Lourdes Figueroa, '13

Lourdes Figueroa, '13

October 25, 2013
Recent grad brings second art exhibition to life

By Jess Dankenbring, ’17

Growing up in El Salvador, Lourdes Figueroa, ’13, often found her father pushing her into business and other practical studies that he believed would get her a job after college.

Figueroa instead chose to press on as an art history and Russian studies double major, and she’s been successful academically. She was given the 2013 Philip Frederick, Jr. Memorial Award in Art History and was named a 2013 Outstanding Senior Major in Modern Literatures and Cultures.

But the decision to pursue art was one that weighed on her somewhat, especially when she thought of the home she left behind in El Salvador.
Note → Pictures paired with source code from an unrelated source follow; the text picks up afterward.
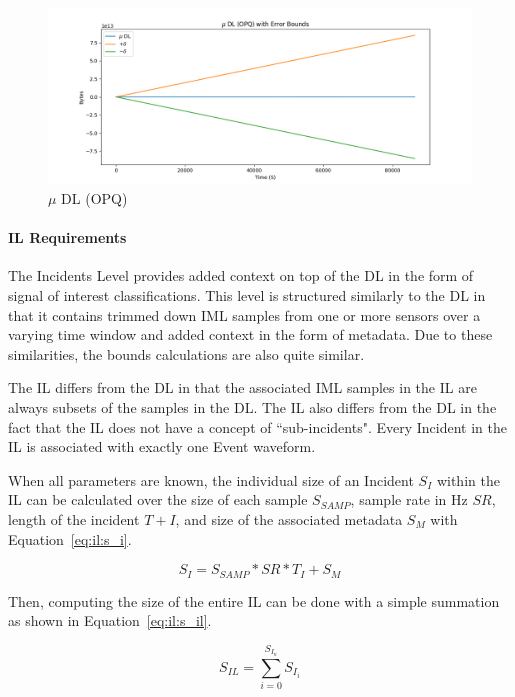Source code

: \begin{figure}[H]
	\centering
	\includegraphics[width=\linewidth]{figures/plot_dl_opq_err.png}
	\caption{$\mu$ DL (OPQ)}
	\label{fig:plot_dl_opq_err}
\end{figure}

\paragraph{IL Requirements}
The Incidents Level provides added context on top of the DL in the form of signal of interest classifications. This level is structured similarly to the DL in that it contains trimmed down IML samples from one or more sensors over a varying time window and added context in the form of metadata. Due to these similarities, the bounds calculations are also quite similar.

The IL differs from the DL in that the associated IML samples in the IL are always subsets of the samples in the DL\@. The IL also differs from the DL in the fact that the IL does not have a concept of ``sub-incidents". Every Incident in the IL is associated with exactly one Event waveform.

When all parameters are known, the individual size of an Incident $S_{I}$ within the IL can be calculated over the size of each sample $S_{SAMP}$, sample rate in Hz $SR$, length of the incident $T+{I}$, and size of the associated metadata $S_{M}$ with Equation~\ref{eq:il:s_i}.

\begin{equation}\label{eq:il:s_i}
	S_{I} = S_{SAMP} * SR * T_{I} + S_{M}
\end{equation}

Then, computing the size of the entire IL can be done with a simple summation as shown in Equation~\ref{eq:il:s_il}.

\begin{equation}\label{eq:il:s_il}
	S_{IL} = \sum_{i=0}^{S_{I_{n}}} S_{I_{i}}
\end{equation}

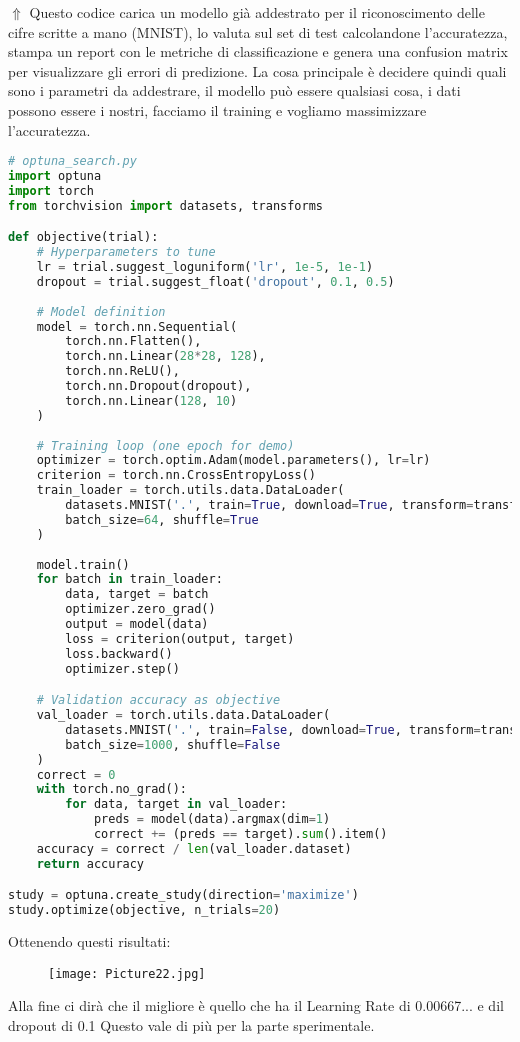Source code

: \documentclass[a4paper,12pt]{article}
\begin{document}
$\Uparrow$ Questo codice carica un modello già addestrato per il riconoscimento delle cifre scritte a mano (MNIST), lo valuta sul set di test calcolandone l'accuratezza, stampa un report con le metriche di classificazione e genera una confusion matrix per visualizzare gli errori di predizione.
\newline 
La cosa principale è decidere quindi quali sono i parametri da addestrare, il modello può essere qualsiasi cosa, i dati possono essere i nostri, facciamo il training e vogliamo massimizzare l'accuratezza.
\begin{lstlisting}[language=Python, basicstyle=\ttfamily\footnotesize, breaklines=true, frame=single]
# optuna_search.py
import optuna
import torch
from torchvision import datasets, transforms

def objective(trial):
    # Hyperparameters to tune
    lr = trial.suggest_loguniform('lr', 1e-5, 1e-1)
    dropout = trial.suggest_float('dropout', 0.1, 0.5)
    
    # Model definition
    model = torch.nn.Sequential(
        torch.nn.Flatten(),
        torch.nn.Linear(28*28, 128),
        torch.nn.ReLU(),
        torch.nn.Dropout(dropout),
        torch.nn.Linear(128, 10)
    )
    
    # Training loop (one epoch for demo)
    optimizer = torch.optim.Adam(model.parameters(), lr=lr)
    criterion = torch.nn.CrossEntropyLoss()
    train_loader = torch.utils.data.DataLoader(
        datasets.MNIST('.', train=True, download=True, transform=transforms.ToTensor()),
        batch_size=64, shuffle=True
    )
    
    model.train()
    for batch in train_loader:
        data, target = batch
        optimizer.zero_grad()
        output = model(data)
        loss = criterion(output, target)
        loss.backward()
        optimizer.step()

    # Validation accuracy as objective
    val_loader = torch.utils.data.DataLoader(
        datasets.MNIST('.', train=False, download=True, transform=transforms.ToTensor()),
        batch_size=1000, shuffle=False
    )
    correct = 0
    with torch.no_grad():
        for data, target in val_loader:
            preds = model(data).argmax(dim=1)
            correct += (preds == target).sum().item()
    accuracy = correct / len(val_loader.dataset)
    return accuracy

study = optuna.create_study(direction='maximize')
study.optimize(objective, n_trials=20)
\end{lstlisting}
Ottenendo questi risultati: 
\begin{figure}[H]
    \centering
    \texttt{[image: Picture22.jpg]}
    \label{etichetta44}
\end{figure}
\noindent Alla fine ci dirà che il migliore è quello che ha il Learning Rate di 0.00667... e dil dropout di 0.1
Questo vale di più per la parte sperimentale.
\end{document}

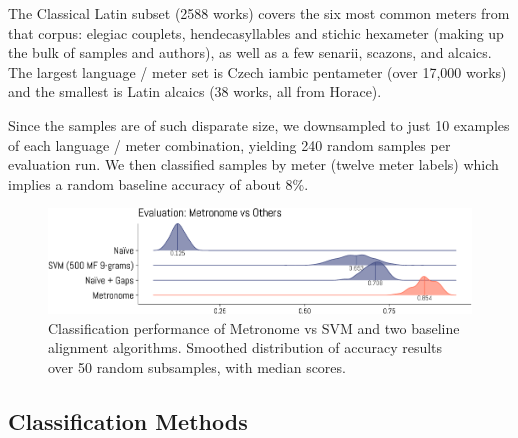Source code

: \documentclass[
    hf
]{ceurart}
\begin{document}
The Classical Latin subset (2588 works) covers the six most common meters from that corpus: elegiac couplets, hendecasyllables and stichic hexameter (making up the bulk of samples and authors), as well as a few senarii, scazons, and alcaics. The largest language / meter set is Czech iambic pentameter (over 17,000 works) and the smallest is Latin alcaics (38 works, all from Horace).

Since the samples are of such disparate size, we downsampled to just 10 examples of each language / meter combination, yielding 240 random samples per evaluation run. We then classified samples by meter (twelve meter labels) which implies a random baseline accuracy of about 8\%.

\begin{figure}
    \includegraphics[width=\linewidth]{figures/evaluation-crop.pdf}
    \caption{Classification performance of Metronome vs SVM and two baseline alignment algorithms. Smoothed distribution of accuracy results over 50 random subsamples, with median scores.}
    \label{fig:eval}
\end{figure}

\subsection{Classification Methods}
\end{document}
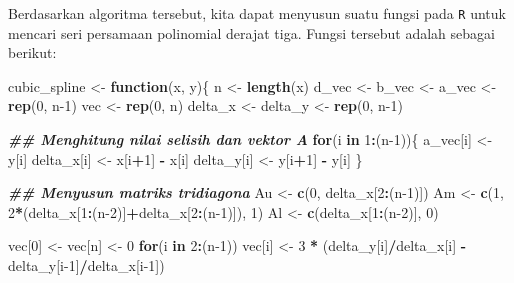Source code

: \documentclass[
]{book}
\newenvironment{Shaded}{\begin{snugshade}}{\end{snugshade}}
\newcommand{\ControlFlowTok}[1]{\textcolor[rgb]{0.13,0.29,0.53}{\textbf{#1}}}
\newcommand{\DecValTok}[1]{\textcolor[rgb]{0.00,0.00,0.81}{#1}}
\newcommand{\DocumentationTok}[1]{\textcolor[rgb]{0.56,0.35,0.01}{\textbf{\textit{#1}}}}
\newcommand{\FunctionTok}[1]{\textcolor[rgb]{0.13,0.29,0.53}{\textbf{#1}}}
\newcommand{\NormalTok}[1]{#1}
\newcommand{\OtherTok}[1]{\textcolor[rgb]{0.56,0.35,0.01}{#1}}
\newcommand{\SpecialCharTok}[1]{\textcolor[rgb]{0.81,0.36,0.00}{\textbf{#1}}}
\theoremstyle{definition}
\theoremstyle{definition}
\theoremstyle{definition}
\theoremstyle{definition}
\theoremstyle{remark}
\begin{document}
Berdasarkan algoritma tersebut, kita dapat menyusun suatu fungsi pada \texttt{R} untuk mencari seri persamaan polinomial derajat tiga. Fungsi tersebut adalah sebagai berikut:

\begin{Shaded}
\begin{Highlighting}[]
\NormalTok{cubic\_spline }\OtherTok{\textless{}{-}} \ControlFlowTok{function}\NormalTok{(x, y)\{}
\NormalTok{  n }\OtherTok{\textless{}{-}} \FunctionTok{length}\NormalTok{(x)}
\NormalTok{  d\_vec }\OtherTok{\textless{}{-}}\NormalTok{ b\_vec }\OtherTok{\textless{}{-}}\NormalTok{ a\_vec }\OtherTok{\textless{}{-}} \FunctionTok{rep}\NormalTok{(}\DecValTok{0}\NormalTok{, n}\DecValTok{{-}1}\NormalTok{)}
\NormalTok{  vec }\OtherTok{\textless{}{-}} \FunctionTok{rep}\NormalTok{(}\DecValTok{0}\NormalTok{, n)}
\NormalTok{  delta\_x }\OtherTok{\textless{}{-}}\NormalTok{ delta\_y }\OtherTok{\textless{}{-}} \FunctionTok{rep}\NormalTok{(}\DecValTok{0}\NormalTok{, n}\DecValTok{{-}1}\NormalTok{)}
  
  \DocumentationTok{\#\# Menghitung nilai selisih dan vektor A}
  \ControlFlowTok{for}\NormalTok{(i }\ControlFlowTok{in} \DecValTok{1}\SpecialCharTok{:}\NormalTok{(n}\DecValTok{{-}1}\NormalTok{))\{}
\NormalTok{    a\_vec[i] }\OtherTok{\textless{}{-}}\NormalTok{ y[i]}
\NormalTok{    delta\_x[i] }\OtherTok{\textless{}{-}}\NormalTok{ x[i}\SpecialCharTok{+}\DecValTok{1}\NormalTok{] }\SpecialCharTok{{-}}\NormalTok{ x[i]}
\NormalTok{    delta\_y[i] }\OtherTok{\textless{}{-}}\NormalTok{ y[i}\SpecialCharTok{+}\DecValTok{1}\NormalTok{] }\SpecialCharTok{{-}}\NormalTok{ y[i]}
\NormalTok{  \}}
  
  \DocumentationTok{\#\# Menyusun matriks tridiagona}
\NormalTok{  Au }\OtherTok{\textless{}{-}} \FunctionTok{c}\NormalTok{(}\DecValTok{0}\NormalTok{, delta\_x[}\DecValTok{2}\SpecialCharTok{:}\NormalTok{(n}\DecValTok{{-}1}\NormalTok{)])}
\NormalTok{  Am }\OtherTok{\textless{}{-}} \FunctionTok{c}\NormalTok{(}\DecValTok{1}\NormalTok{, }\DecValTok{2}\SpecialCharTok{*}\NormalTok{(delta\_x[}\DecValTok{1}\SpecialCharTok{:}\NormalTok{(n}\DecValTok{{-}2}\NormalTok{)]}\SpecialCharTok{+}\NormalTok{delta\_x[}\DecValTok{2}\SpecialCharTok{:}\NormalTok{(n}\DecValTok{{-}1}\NormalTok{)]), }\DecValTok{1}\NormalTok{)}
\NormalTok{  Al }\OtherTok{\textless{}{-}} \FunctionTok{c}\NormalTok{(delta\_x[}\DecValTok{1}\SpecialCharTok{:}\NormalTok{(n}\DecValTok{{-}2}\NormalTok{)], }\DecValTok{0}\NormalTok{)}
  
\NormalTok{  vec[}\DecValTok{0}\NormalTok{] }\OtherTok{\textless{}{-}}\NormalTok{ vec[n] }\OtherTok{\textless{}{-}} \DecValTok{0}
  \ControlFlowTok{for}\NormalTok{(i }\ControlFlowTok{in} \DecValTok{2}\SpecialCharTok{:}\NormalTok{(n}\DecValTok{{-}1}\NormalTok{))}
\NormalTok{    vec[i] }\OtherTok{\textless{}{-}} \DecValTok{3} \SpecialCharTok{*}\NormalTok{ (delta\_y[i]}\SpecialCharTok{/}\NormalTok{delta\_x[i] }\SpecialCharTok{{-}} 
\NormalTok{                   delta\_y[i}\DecValTok{{-}1}\NormalTok{]}\SpecialCharTok{/}\NormalTok{delta\_x[i}\DecValTok{{-}1}\NormalTok{])}
  

\end{Highlighting}
\end{Shaded}
\end{document}
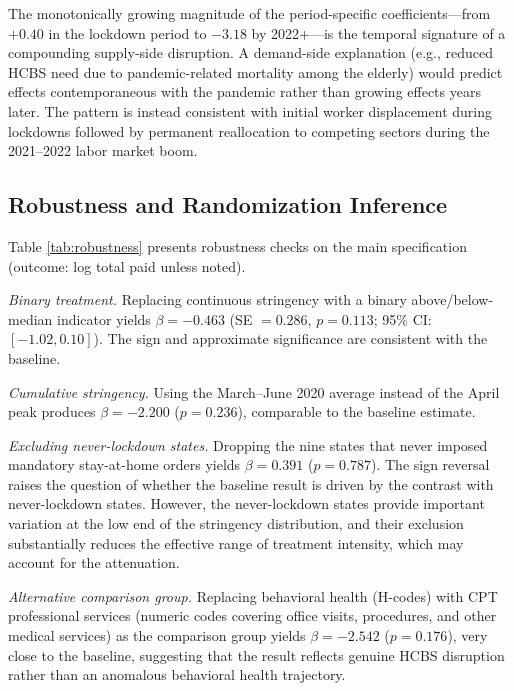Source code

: \documentclass[12pt]{article}
\begin{document}
The monotonically growing magnitude of the period-specific coefficients---from $+0.40$ in the lockdown period to $-3.18$ by 2022+---is the temporal signature of a compounding supply-side disruption. A demand-side explanation (e.g., reduced HCBS need due to pandemic-related mortality among the elderly) would predict effects contemporaneous with the pandemic rather than growing effects years later. The pattern is instead consistent with initial worker displacement during lockdowns followed by permanent reallocation to competing sectors during the 2021--2022 labor market boom.

\subsection{Robustness and Randomization Inference}



Table \ref{tab:robustness} presents robustness checks on the main specification (outcome: log total paid unless noted).

\textit{Binary treatment.} Replacing continuous stringency with a binary above/below-median indicator yields $\beta = -0.463$ (SE $= 0.286$, $p = 0.113$; 95\% CI: $[-1.02, 0.10]$). The sign and approximate significance are consistent with the baseline.

\textit{Cumulative stringency.} Using the March--June 2020 average instead of the April peak produces $\beta = -2.200$ ($p = 0.236$), comparable to the baseline estimate.

\textit{Excluding never-lockdown states.} Dropping the nine states that never imposed mandatory stay-at-home orders yields $\beta = 0.391$ ($p = 0.787$). The sign reversal raises the question of whether the baseline result is driven by the contrast with never-lockdown states. However, the never-lockdown states provide important variation at the low end of the stringency distribution, and their exclusion substantially reduces the effective range of treatment intensity, which may account for the attenuation.

\textit{Alternative comparison group.} Replacing behavioral health (H-codes) with CPT professional services (numeric codes covering office visits, procedures, and other medical services) as the comparison group yields $\beta = -2.542$ ($p = 0.176$), very close to the baseline, suggesting that the result reflects genuine HCBS disruption rather than an anomalous behavioral health trajectory.
\end{document}
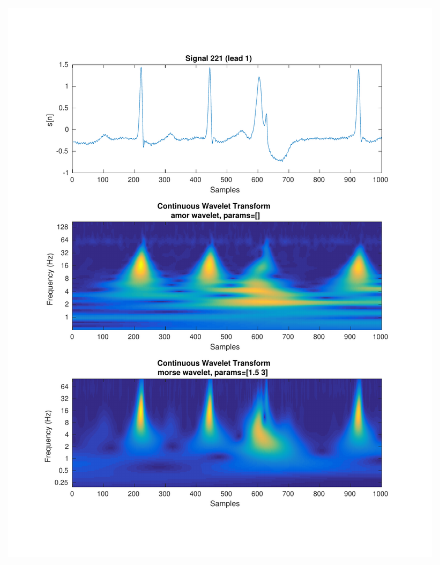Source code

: \documentclass{beamer}
\begin{document}
\begin{frame}
\begin{columns}
\begin{figure}
\includegraphics[width=\textwidth]{fig/221l1_cwt.pdf}
\end{figure}
\end{columns}
\end{frame}
\end{document}
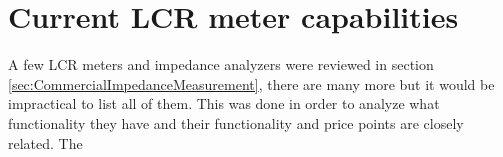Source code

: \section{Current LCR meter capabilities} \label{sec:CurrentLCRMeterCapabilities}
A few LCR meters and impedance analyzers were reviewed in section \ref{sec:CommercialImpedanceMeasurement}, there are many more but it would be impractical to list all of them. This was done in order to analyze what functionality they have and their functionality and price points are closely related. The  


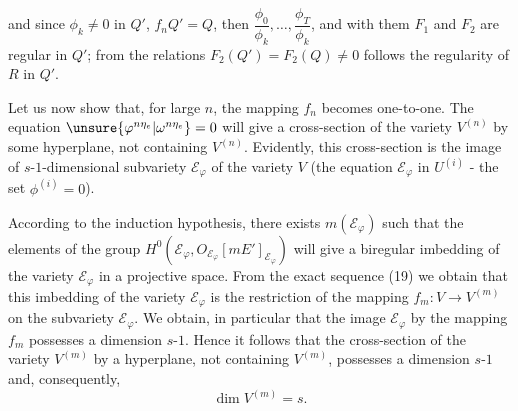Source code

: and since $\phi_k\ne0$ in $Q'$, $f_nQ'=Q$, then $\dfrac{\phi_0}{\phi_k},\ldots,\dfrac{\phi_T}{\phi_k}$, and with them $F_1$ and $F_2$ are regular in $Q'$; from the relations $F_2(Q')=F_2(Q)\ne0$ follows the regularity of $R$ in $Q'$.

Let us now show that, for large $n$, the mapping $f_n$ becomes one-to-one. The equation $\unsure{\varphi^{n\eta_e}|\omega^{n\eta_e}}=0$ will give a cross-section of the variety $V^{(n)}$ by some hyperplane, not containing $V^{(n)}$. Evidently, this cross-section is the image of $s$-$1$-dimensional subvariety $\mathcal E_\varphi$ of the variety $V$ (the equation $\mathcal E_\varphi$ in $U^{(i)}$ - the set $\phi^{(i)}=0$).

According to the induction hypothesis, there exists $m(\mathcal E_\varphi)$ such that the elements of the group  $H^0(\mathcal E_\varphi,O_{\mathcal E_\varphi}[mE']_{\mathcal E_\varphi})$ will give a biregular imbedding of the variety $\mathcal E_\varphi$ in a projective space. From the exact sequence (19) we obtain that this imbedding of the variety $\mathcal E_\varphi$ is the restriction of the mapping $f_m:V\to V^{(m)}$ on the subvariety $\mathcal E_\varphi$. We obtain, in particular that the image $\mathcal E_\varphi$ by the mapping $f_m$ possesses a dimension $s$-$1$. Hence it follows that the cross-section of the variety $V^{(m)}$ by a hyperplane, not containing $V^{(m)}$, possesses a dimension $s$-$1$ and, consequently,
\[
\dim V^{(m)}=s.
\]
“When I go back home for Christmas and people ask me what I’m doing, I tell them ‘Oh yes, I’m doing art history and I worked in a museum over the summer and I want to hopefully get a PhD in art history,’” she says. “People are like, ‘Why? You’re going to starve. You won’t ever get a job.’ So I guess there’s always that in the back of my mind, but it also makes me appreciate art because that’s not really instilled back home in our schools.”

Then this past summer, Figueroa received the 2013 Harnett Research Fellowship, part of the UR Summer Fellowships program, which gave her the chance to assist in organizing the exhibition “Clare Leighton: From Pencil to Proof to Press,” her second with University Museums.

“My first exhibit was a Russian-Jewish artist, Felix Lembersky, so it was all oil paintings, and this one is all wood engravings. So the medium that was used was very different,” she says.

Figueroa was directly involved as a research fellow and assisted on the project by taking part in meetings, writing panels, and conducting any other necessary research for the exhibition.

“A lot of the prints that we had didn’t have the dates so we didn’t know where they came from. I had to go through a lot of the books Clare Leighton illustrated, almost like a scavenger hunt, and see where everything goes,” she says.

Figueroa’s deeper involvement in the decision-making process for Leighton allowed her to see all of the moving parts of putting together an exhibition. She says her work on the Lembersky exhibition, along with her art history classes and thesis, helped with the planning and attention to detail needed along the way.

“I never thought about all the work that goes into it,” she says. “There’s so much planning, laying out how the exhibition will look, or coming up with the list of all the objects and all the information with the dates and the publication. For a long time, it seems very passive and like nothing’s happening but when it actually opens, you see the exhibition put together.”